PostgreSQL Example Scripts for "The Where Clause"


The scripts provided in this appendix are ready to run and were tested on the PostgreSQL 9. Most of the examples will also work earlier releases.

The Equals Operator

Surrogate Keys

The following script creates the EMPLOYEES table with 1000 entries.

CREATE TABLE employees (
   employee_id   NUMERIC       NOT NULL,
   first_name    VARCHAR(1000) NOT NULL,
   last_name     VARCHAR(1000) NOT NULL,
   date_of_birth DATE                   ,
   phone_number  VARCHAR(1000) NOT NULL,
   junk          CHAR(1000)             ,
   CONSTRAINT employees_pk PRIMARY KEY (employee_id)
);

CREATE FUNCTION random_string(len INTEGER)
RETURNS VARCHAR(1000)
AS
$$
DECLARE
  rv VARCHAR(1000) := '';
  i  INTEGER := 0;
BEGIN
  IF len < 1 THEN
    RETURN rv;
  END IF;

  FOR i IN 1..len LOOP
    rv := rv || chr(97+(random() * 25)::int);
  END LOOP;
  RETURN rv;
END;
$$ LANGUAGE plpgsql;


INSERT INTO employees (employee_id,  first_name,
                       last_name,    date_of_birth, 
                       phone_number, junk)
SELECT GENERATE_SERIES
     , initcap(lower(random_string(2+(random()*8)::int)))
     , initcap(lower(random_string(2+(random()*8)::int)))
     , CURRENT_DATE - (random() * 365 * 10)::int - 40 * 365
     , (random() * 9000 + 1000)::int
     , 'junk'
  FROM GENERATE_SERIES(1, 1000); 


UPDATE employees 
   SET first_name='MARKUS', 
       last_name='WINAND'
 WHERE employee_id=123;

ANALYZE employees;

Notes:

  • The JUNK column is used to have a realistic row length. Because it’s data type is CHAR, as opposed to VARCHAR, it always needs the 1000 bytes it can hold. Without this column the table would become unrealistically small and many demonstrations would not work.

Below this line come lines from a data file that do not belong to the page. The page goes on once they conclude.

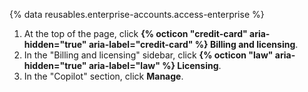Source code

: {% data reusables.enterprise-accounts.access-enterprise %}
1. At the top of the page, click **{% octicon "credit-card" aria-hidden="true" aria-label="credit-card" %} Billing and licensing**.
1. In the "Billing and licensing" sidebar, click **{% octicon "law" aria-hidden="true" aria-label="law" %} Licensing**.
1. In the "Copilot" section, click **Manage**.
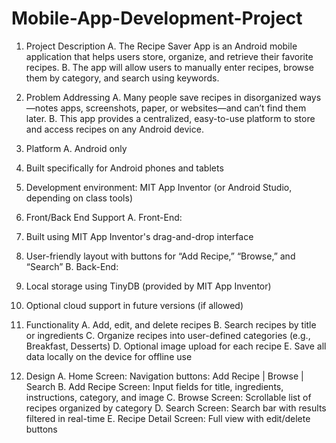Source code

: # Mobile-App-Development-Project

1. Project Description
A.	The Recipe Saver App is an Android mobile application that helps users store, organize, and retrieve their favorite recipes.
B.	The app will allow users to manually enter recipes, browse them by category, and search using keywords.
2. Problem Addressing
A.	Many people save recipes in disorganized ways—notes apps, screenshots, paper, or websites—and can’t find them later.
B.	This app provides a centralized, easy-to-use platform to store and access recipes on any Android device.

3. Platform
A.	Android only
1.	Built specifically for Android phones and tablets
2.	Development environment: MIT App Inventor (or Android Studio, depending on class tools)
4. Front/Back End Support
A.	Front-End:
1.	Built using MIT App Inventor's drag-and-drop interface
2.	User-friendly layout with buttons for “Add Recipe,” “Browse,” and “Search”
B.	Back-End:
1.	Local storage using TinyDB (provided by MIT App Inventor)
2.	Optional cloud support in future versions (if allowed)

5. Functionality
A.	Add, edit, and delete recipes
B.	Search recipes by title or ingredients
C.	Organize recipes into user-defined categories (e.g., Breakfast, Desserts)
D.	Optional image upload for each recipe
E.	Save all data locally on the device for offline use

6. Design 
A.	Home Screen: Navigation buttons: Add Recipe | Browse | Search
B.	Add Recipe Screen: Input fields for title, ingredients, instructions, category, and image
C.	Browse Screen: Scrollable list of recipes organized by category
D.	Search Screen: Search bar with results filtered in real-time
E.	Recipe Detail Screen: Full view with edit/delete buttons
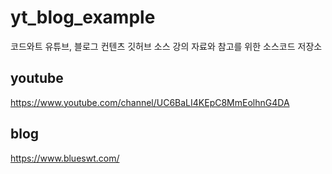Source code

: # yt_blog_example
코드와트 유튜브, 블로그 컨텐츠 깃허브 소스
강의 자료와 참고를 위한 소스코드 저장소

## youtube
https://www.youtube.com/channel/UC6BaLI4KEpC8MmEolhnG4DA

## blog
https://www.blueswt.com/
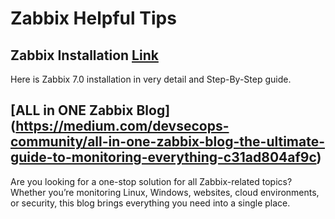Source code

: # Zabbix Helpful Tips

## Zabbix Installation  [Link](https://medium.com/devsecops-community/step-by-step-guide-installing-zabbix-on-ubuntu-for-efficient-infrastructure-monitoring-640ea85ed741)
Here is Zabbix 7.0 installation in very detail and Step-By-Step guide.

## [ALL in ONE Zabbix Blog] (https://medium.com/devsecops-community/all-in-one-zabbix-blog-the-ultimate-guide-to-monitoring-everything-c31ad804af9c)
Are you looking for a one-stop solution for all Zabbix-related topics? Whether you’re monitoring Linux, Windows, websites, cloud environments, or security, this blog brings everything you need into a single place.
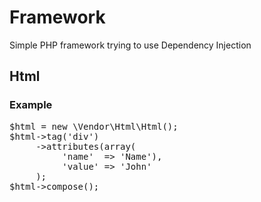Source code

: <h1>Framework</h1>
Simple PHP framework trying to use Dependency Injection
<h2>Html</h2>
<h3>Example</h3>
<pre>
$html = new \Vendor\Html\Html();
$html->tag('div')
     ->attributes(array(
          'name'  => 'Name'),
          'value' => 'John'
     );
$html->compose();
</pre>
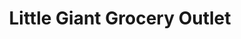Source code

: ---
title: "Little Giant Grocery Outlet"
url: /carmi/little-giant-grocery-outlet/
shop: supermarket
---
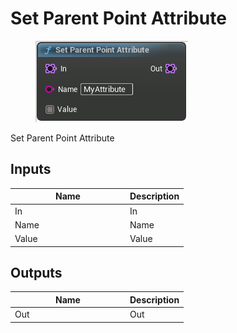 # Set Parent Point Attribute

<div align="left" data-full-width="false"><figure><img src="../../../api/Point/Set_Parent_Point_Attribute.png" alt=""><figcaption></figcaption></figure></div>

Set Parent Point Attribute

## Inputs

<table><thead><tr><th width="170">Name</th><th>Description</th></tr></thead><tbody><tr><td>In</td><td>In</td></tr><tr><td>Name</td><td>Name</td></tr><tr><td>Value</td><td>Value</td></tr></tbody></table>

## Outputs

<table><thead><tr><th width="170">Name</th><th>Description</th></tr></thead><tbody><tr><td>Out</td><td>Out</td></tr></tbody></table>

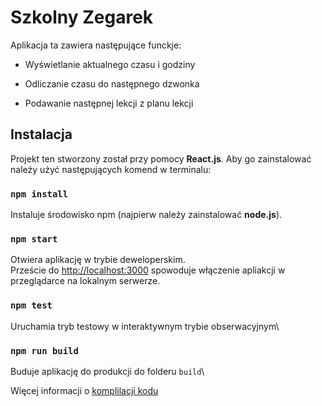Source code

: # Szkolny Zegarek

Aplikacja ta zawiera następujące funckje:

- Wyświetlanie aktualnego czasu i godziny
* Odliczanie czasu do następnego dzwonka
+ Podawanie następnej lekcji z planu lekcji

## Instalacja

Projekt ten stworzony został przy pomocy **React.js**. Aby go zainstalować należy użyć następujących komend w terminalu:

### `npm install`

Instaluje środowisko npm (najpierw należy zainstalować **node.js**).

### `npm start`

Otwiera aplikację w trybie deweloperskim.\
Przeście do [http://localhost:3000](http://localhost:3000) spowoduje włączenie apliakcji w przeglądarce na lokalnym serwerze.

### `npm test`

Uruchamia tryb testowy w interaktywnym trybie obserwacyjnym\

### `npm run build`

Buduje aplikację do produkcji do folderu `build`\

Więcej informacji o [komplilacji kodu](https://facebook.github.io/create-react-app/docs/deployment)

  • Random data is filled into the table, with exception to my entry, that is updated after the insert.

  • Table statistics are gathered so that the optimizer knows a little bit about the table’s content.

Concatenated Keys

This script changes the EMPLOYEES table so that it reflects the situation after the merger with Very Big Company:

-- add subsidiary_id and update existing records
ALTER TABLE employees ADD subsidiary_id NUMERIC;
UPDATE      employees SET subsidiary_id = 30;
ALTER TABLE employees ALTER COLUMN subsidiary_id SET NOT NULL;

-- change the PK
ALTER TABLE employees DROP CONSTRAINT employees_pk;
ALTER TABLE employees ADD CONSTRAINT employees_pk 
      PRIMARY KEY (employee_id, subsidiary_id);

-- generate more records (Very Big Company)
INSERT INTO employees (employee_id,  first_name,
                       last_name,    date_of_birth, 
                       phone_number, subsidiary_id, junk)
SELECT GENERATE_SERIES
     , initcap(lower(random_string(2+(random()*8)::int)))
     , initcap(lower(random_string(2+(random()*8)::int)))
     , CURRENT_DATE - (random() * 365 * 10)::int - 40 * 365
     , (random() * 9000 + 1000)::int
     , (random() * least((generate_series % 2)+0.2,1) * (generate_series-1000)/9000*29)::int
     , 'junk'
  FROM GENERATE_SERIES(1001, 10000);

ANALYZE employees;

Notes:

  • The new primary key just extended by the SUBSIDIARY_ID; that is, the EMPLOYEE_ID remains in the first position.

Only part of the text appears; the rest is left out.